CMO-CCO ayrımı tarihe mi karışıyor?
Pazarlama (CMO) ve kurumsal iletişim (CCO) rollerinin yıllardır süren ayrımı giderek silikleşiyor. Artık bu iki alan, ayrı yollar yerine yavaş yavaş ortak bir zeminde buluşuyor. Bazı şirketlerde bu değişim resmi bir karara dönüşmüş; marka kampanyaları ve kriz iletişimi artık tek bir yöneticiye bağlanıyor. Bazılarında ise organizasyon yapıları, artan baskılar ve azalan ekiplerle doğal bir şekilde birleşiyor.
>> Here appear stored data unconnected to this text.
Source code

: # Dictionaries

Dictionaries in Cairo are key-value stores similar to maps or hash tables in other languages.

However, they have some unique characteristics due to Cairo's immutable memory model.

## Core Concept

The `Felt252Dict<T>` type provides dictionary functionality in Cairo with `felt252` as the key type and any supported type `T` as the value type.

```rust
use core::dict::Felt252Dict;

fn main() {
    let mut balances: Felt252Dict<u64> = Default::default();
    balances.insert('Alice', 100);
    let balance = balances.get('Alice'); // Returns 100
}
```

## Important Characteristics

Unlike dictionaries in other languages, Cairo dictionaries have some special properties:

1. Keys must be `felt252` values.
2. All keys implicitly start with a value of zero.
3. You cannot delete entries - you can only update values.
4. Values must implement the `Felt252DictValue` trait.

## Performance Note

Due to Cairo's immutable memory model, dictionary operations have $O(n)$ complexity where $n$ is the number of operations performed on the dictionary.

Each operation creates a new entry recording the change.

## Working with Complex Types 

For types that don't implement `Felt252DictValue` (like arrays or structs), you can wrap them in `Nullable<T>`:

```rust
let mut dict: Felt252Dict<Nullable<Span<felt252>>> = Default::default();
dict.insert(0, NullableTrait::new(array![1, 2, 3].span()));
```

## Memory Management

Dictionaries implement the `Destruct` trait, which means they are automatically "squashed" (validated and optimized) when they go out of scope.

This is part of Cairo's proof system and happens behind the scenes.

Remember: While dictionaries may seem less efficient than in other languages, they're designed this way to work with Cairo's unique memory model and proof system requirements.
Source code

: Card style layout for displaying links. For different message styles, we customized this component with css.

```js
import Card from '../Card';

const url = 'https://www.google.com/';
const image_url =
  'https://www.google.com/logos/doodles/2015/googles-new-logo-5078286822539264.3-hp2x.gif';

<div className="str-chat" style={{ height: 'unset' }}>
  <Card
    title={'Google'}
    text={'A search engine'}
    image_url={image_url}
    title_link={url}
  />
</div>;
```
Hewlett Packard, Simon & Schuster ve Geisinger son dönemde CMO ve CCO görevlerini birleştirdi. Onlardan altı ay sonra T-Mobile da aynı adımı attı. Sektörler farklı ama mantık aynı: Markayı tek merkezde toplamak, riski yönetmek. Çünkü artık iletişim sadece reaktif değil, marka yönetimi de sadece yaratıcı kampanyalardan ibaret değil. Basit bir tweet veya reklam, piyasaları etkileyebiliyor ya da geri tepiyor. Bu yüzden pazarlama ve iletişimin uyumu artık bir seçenek değil, zorunluluk.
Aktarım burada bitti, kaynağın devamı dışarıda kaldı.